Finally, legalization of psychedelic assisted psychotherapy is going to be a monumental and historical achievement, a triumph of good science and, hopefully, paving the way for a more empathic and compassionate culture. How do you see this legalization affecting culture and consciousness? And what’s the next step for MAPS?

The next step for MAPS will be completing our Phase 3 research program, and then finding additional ways that MDMA might be useful to assist therapy for other conditions and beginning to plan those studies as well. We are also focused on expanding possibilities for marijuana research by putting bipartisan pressure on the Department of Justice to end the federal monopoly on marijuana for research, and on completing our ongoing trial of smoked marijuana for symptoms of PTSD in U.S. veterans. We’re also continuing and expanding our Zendo Project harm reduction program, providing psychedelic peer support services at festivals and events around the world.

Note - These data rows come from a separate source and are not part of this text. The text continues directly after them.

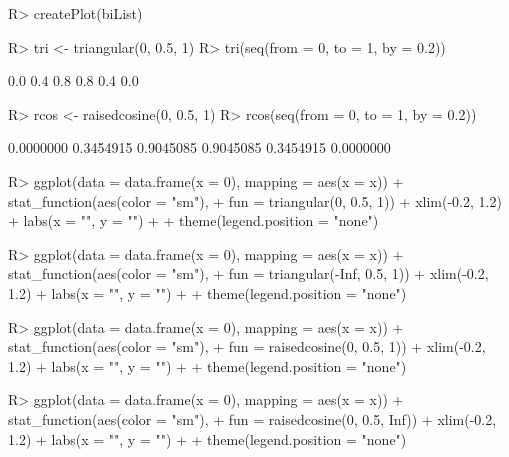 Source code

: \documentclass{article}\usepackage[]{graphicx}\usepackage[]{color}
\begin{document}
\begin{Schunk}
\begin{Sinput}
R> createPlot(biList)
\end{Sinput}
\end{Schunk}

\begin{Schunk}
% --begin: "triangular"
\begin{Sinput}
R> tri <- triangular(0, 0.5, 1)
R> tri(seq(from = 0, to = 1, by = 0.2))
\end{Sinput}
\begin{Soutput}
[1] 0.0 0.4 0.8 0.8 0.4 0.0
\end{Soutput}
\begin{Sinput}
R> rcos <- raisedcosine(0, 0.5, 1)
R> rcos(seq(from = 0, to = 1, by = 0.2))
\end{Sinput}
\begin{Soutput}
[1] 0.0000000 0.3454915 0.9045085 0.9045085 0.3454915 0.0000000
\end{Soutput}
%
% --end: "triangular"
\end{Schunk}

\begin{Schunk}
\begin{Sinput}
R> ggplot(data = data.frame(x = 0), mapping = aes(x = x)) + stat_function(aes(color = "sm"), 
+      fun = triangular(0, 0.5, 1)) + xlim(-0.2, 1.2) + labs(x = "", y = "") + 
+      theme(legend.position = "none")
\end{Sinput}
\end{Schunk}

\begin{Schunk}
\begin{Sinput}
R> ggplot(data = data.frame(x = 0), mapping = aes(x = x)) + stat_function(aes(color = "sm"), 
+      fun = triangular(-Inf, 0.5, 1)) + xlim(-0.2, 1.2) + labs(x = "", y = "") + 
+      theme(legend.position = "none")
\end{Sinput}
\end{Schunk}

\begin{Schunk}
\begin{Sinput}
R> ggplot(data = data.frame(x = 0), mapping = aes(x = x)) + stat_function(aes(color = "sm"), 
+      fun = raisedcosine(0, 0.5, 1)) + xlim(-0.2, 1.2) + labs(x = "", y = "") + 
+      theme(legend.position = "none")
\end{Sinput}
\end{Schunk}

\begin{Schunk}
\begin{Sinput}
R> ggplot(data = data.frame(x = 0), mapping = aes(x = x)) + stat_function(aes(color = "sm"), 
+      fun = raisedcosine(0, 0.5, Inf)) + xlim(-0.2, 1.2) + labs(x = "", y = "") + 
+      theme(legend.position = "none")
\end{Sinput}
\end{Schunk}
\end{document}
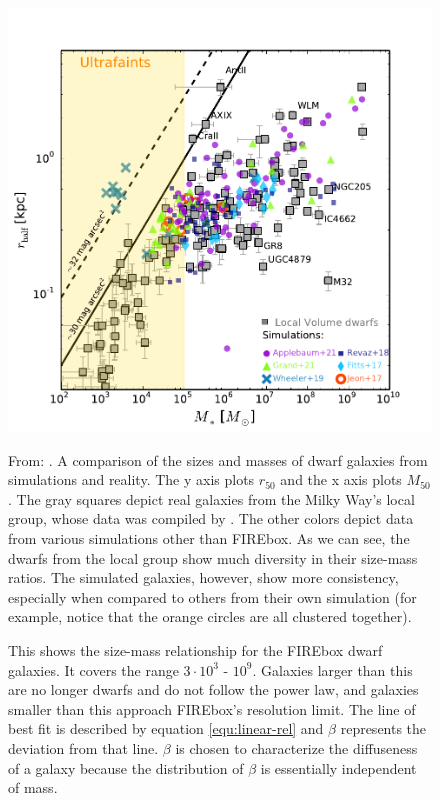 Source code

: \begin{figure}
    \includegraphics*[width=\textwidth]{figs/sales/fig4.pdf}
    \label{fig:sales-size-mass}
    \caption{
        From: \cite{salesBaryonicSolutionsChallenges2022}. A comparison of the sizes and masses of dwarf galaxies from simulations and reality. The y axis plots $r_{50}$ and the x axis plots $M_{50}$. The gray squares depict real galaxies from the Milky Way's local group, whose data was compiled by \cite{mcconnachieOBSERVEDPROPERTIESDWARF2012}. The other colors depict data from various simulations other than FIREbox. As we can see, the dwarfs from the local group show much diversity in their size-mass ratios. The simulated galaxies, however, show more consistency, especially when compared to others from their own simulation (for example, notice that the orange circles are all clustered together).
    }
\end{figure}

\begin{figure}
    \centering
    
    \caption{
        This shows the size-mass relationship for the FIREbox dwarf galaxies. It covers the range $3 \cdot 10^3$ - $10^9$. Galaxies larger than this are no longer dwarfs and do not follow the power law, and galaxies smaller than this approach FIREbox's resolution limit. The line of best fit is described by equation \ref{equ:linear-rel} and $\beta$ represents the deviation from that line. $\beta$ is chosen to characterize the diffuseness of a galaxy because the distribution of $\beta$ is essentially independent of mass. 
    }
    \label{fig:size-mass}
\end{figure}

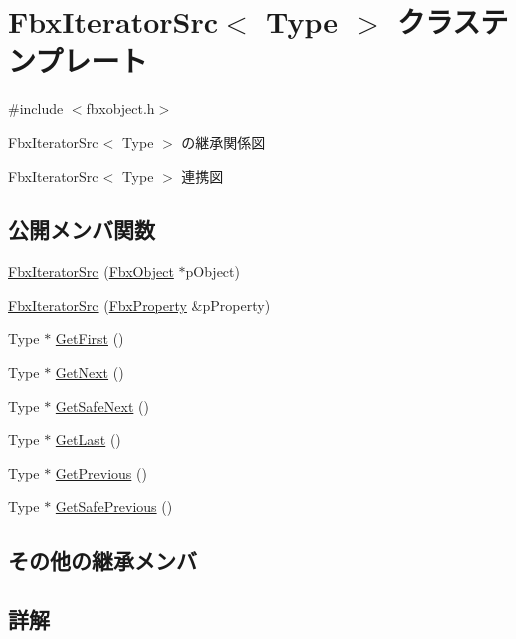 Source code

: \hypertarget{class_fbx_iterator_src}{}\section{Fbx\+Iterator\+Src$<$ Type $>$ クラステンプレート}
\label{class_fbx_iterator_src}


{\ttfamily \#include $<$fbxobject.\+h$>$}



Fbx\+Iterator\+Src$<$ Type $>$ の継承関係図


Fbx\+Iterator\+Src$<$ Type $>$ 連携図
\subsection*{公開メンバ関数}
\begin{DoxyCompactItemize}
\item 
\hyperlink{class_fbx_iterator_src_ad3a24f4ca3fe6adc2178e694e0ecd316}{Fbx\+Iterator\+Src} (\hyperlink{class_fbx_object}{Fbx\+Object} $\ast$p\+Object)
\item 
\hyperlink{class_fbx_iterator_src_a5982990c1de3efa6145b49ffcf129d39}{Fbx\+Iterator\+Src} (\hyperlink{class_fbx_property}{Fbx\+Property} \&p\+Property)
\item 
Type $\ast$ \hyperlink{class_fbx_iterator_src_aef5d6205bcb4f41501f5a1ec1765182c}{Get\+First} ()
\item 
Type $\ast$ \hyperlink{class_fbx_iterator_src_a04efb028369a31d5a822c3b2a7e23b16}{Get\+Next} ()
\item 
Type $\ast$ \hyperlink{class_fbx_iterator_src_a530db83b2a4c20190bcdc7b7a9af2811}{Get\+Safe\+Next} ()
\item 
Type $\ast$ \hyperlink{class_fbx_iterator_src_a44c9746ef3d04a0993781dfea8ac7142}{Get\+Last} ()
\item 
Type $\ast$ \hyperlink{class_fbx_iterator_src_a8b7703e63be49c3210f5a71946437027}{Get\+Previous} ()
\item 
Type $\ast$ \hyperlink{class_fbx_iterator_src_adc197165ab59e507a6aa84283c0a821b}{Get\+Safe\+Previous} ()
\end{DoxyCompactItemize}
\subsection*{その他の継承メンバ}


\subsection{詳解}
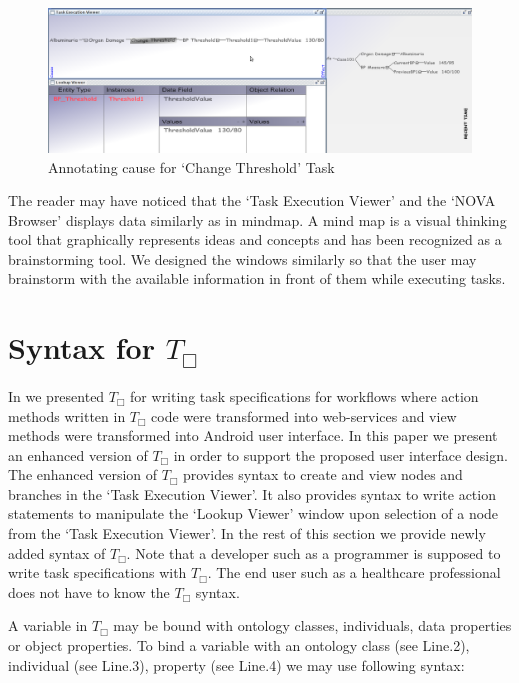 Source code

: \documentclass[a4paper]{llncs}
\begin{document}
\begin{figure}
  \begin{center}
    \includegraphics[width=\textwidth]{visit3_new.png}
    \caption{Annotating cause for `Change Threshold' Task }
    \label{fig:followup}
  \end{center}
\end{figure}

The reader may have noticed that the `Task Execution Viewer' and the `NOVA Browser' displays data similarly as in mindmap. 
A mind map is a visual thinking tool that graphically represents ideas and concepts and has been recognized as a brainstorming tool. 
We designed the windows similarly so that the user may brainstorm with the available information in front of them while executing tasks. 


\section{Syntax for $T_{\Box}$}\label{label:language}
In \cite{FazleMacCaull2012MODELS} \cite{RabbiM12} we presented $T_{\Box}$ for writing task specifications for workflows where 
action methods written in $T_\Box$ code were transformed into web-services and view methods were transformed into Android user interface. 
In this paper we present an enhanced version of $T_{\Box}$ in order to support the proposed user interface design. 
The enhanced version of $T_{\Box}$ provides syntax to create and view nodes and branches in the `Task Execution Viewer'.
It also provides syntax to write action statements to manipulate the `Lookup Viewer' window upon selection of a node from the `Task Execution Viewer'. 
In the rest of this section we provide newly added syntax of $T_{\Box}$. Note that a developer such as a programmer is supposed to write task specifications with $T_{\Box}$. 
The end user such as a healthcare professional does not have to know the $T_{\Box}$ syntax. 


A variable in $T_{\Box}$ may be bound with ontology classes, individuals, data properties or object properties. 
To bind a variable with an ontology class (see Line.2), individual (see Line.3), property (see Line.4) we may use following syntax: 
\end{document}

The approval of MDMA-assisted psychotherapy for PTSD as a legal treatment will open the world’s eyes to the potential that MDMA and other psychedelics have for treating mental illness, expanding consciousness, enhancing creativity, and many other purposes that we have not yet discovered. The hidden logic behind the War on Drugs assumes that psychedelic states of consciousness are dangerous to society. Our culture absolutely supports altered states of consciousness, but only particular kinds (mostly the profitable ones), and usually only those types of consciousness involved reduced sensation and diminished awareness. When—not if—psychedelic therapies become an accepted and regulated part of mainstream culture, that will open the door for psychedelic experiences to begin playing an even greater role in our society’s development than it has before. I don’t think we can precisely predict the outcome of that, and I think that’s a good thing.

Thank you!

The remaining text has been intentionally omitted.